From AI ambition to a prioritized roadmap.

We work alongside your product and engineering leadership to assess your current state, identify the highest-leverage opportunities, and turn them into a rhythm of prototypes your team can run. The goal is a strategy your engineers actually believe in, grounded in what's feasible today and ready to evolve as each experiment teaches you something new.

Where AI actually moves the needle

You know AI can change your product. The hard part is figuring out where it actually moves the needle, how to ship it without breaking what already works, and which opportunities are worth real engineering investment versus a quick wrapper around an LLM. Most teams we talk to have a long list of ideas and no shared way to decide which ones are real.

The teams that get this right move deliberately. They don't chase every demo on Twitter, and they don't get left behind by competitors who shipped something real. We help you stay calibrated: skeptical of pattern-matching on the latest launch, ambitious about the bets that fit your data, your users, and the engineering capacity you actually have.

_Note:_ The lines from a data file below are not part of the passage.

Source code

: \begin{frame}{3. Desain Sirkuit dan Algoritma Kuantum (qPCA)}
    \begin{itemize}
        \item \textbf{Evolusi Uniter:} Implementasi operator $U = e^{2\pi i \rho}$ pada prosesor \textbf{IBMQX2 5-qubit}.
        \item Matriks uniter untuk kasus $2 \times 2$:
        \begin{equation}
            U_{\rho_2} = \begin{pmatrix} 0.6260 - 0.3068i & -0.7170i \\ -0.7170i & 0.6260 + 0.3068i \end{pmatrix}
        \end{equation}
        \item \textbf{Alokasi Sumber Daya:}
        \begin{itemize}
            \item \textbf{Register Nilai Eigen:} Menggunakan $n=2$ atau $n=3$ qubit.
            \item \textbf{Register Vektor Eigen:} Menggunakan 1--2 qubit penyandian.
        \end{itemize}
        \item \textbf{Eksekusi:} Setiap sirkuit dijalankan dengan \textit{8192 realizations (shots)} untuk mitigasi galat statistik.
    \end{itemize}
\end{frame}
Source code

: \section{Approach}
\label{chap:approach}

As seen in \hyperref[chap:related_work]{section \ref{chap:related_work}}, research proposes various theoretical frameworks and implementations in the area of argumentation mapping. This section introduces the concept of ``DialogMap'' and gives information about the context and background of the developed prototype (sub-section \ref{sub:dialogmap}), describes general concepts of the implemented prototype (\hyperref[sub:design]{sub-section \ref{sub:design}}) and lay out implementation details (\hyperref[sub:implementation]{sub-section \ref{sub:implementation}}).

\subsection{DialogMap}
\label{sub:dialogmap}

WyeWorks engineers prototyping an AI feature

Prototype the riskiest bets

We build small proofs-of-concept to de-risk the assumptions that matter most. The shortest path from open question to evidence is usually a working prototype: code you can interact with, instrument, and learn from. By the end of an engagement, the riskiest bets are tested in running code, so the rest of the roadmap is grounded in what we already know works.

How the strategy unfolds

A working rhythm of prototypes and experiments, each with its own success metrics and cost control, plus a clear point of view on evaluation, privacy, and model selection. Each experiment surfaces the next natural step, so the riskiest assumptions get tested in running code rather than assumed. And a team that's calibrated on what AI can and can't do for your specific product, ready to keep iterating without waiting on another round of strategy.

How we engage

AI readiness audit

We review your data, infrastructure, team capabilities, and existing product surface to find what you can leverage today versus what needs investment first.

Opportunity mapping

Workshop sessions with your product and engineering teams to identify use cases ranked by user impact, technical feasibility, and time-to-value.

Discovery cadence

A rhythm of prototypes and experiments, each with its own success metrics and cost control, plus shared guardrails on privacy and model selection.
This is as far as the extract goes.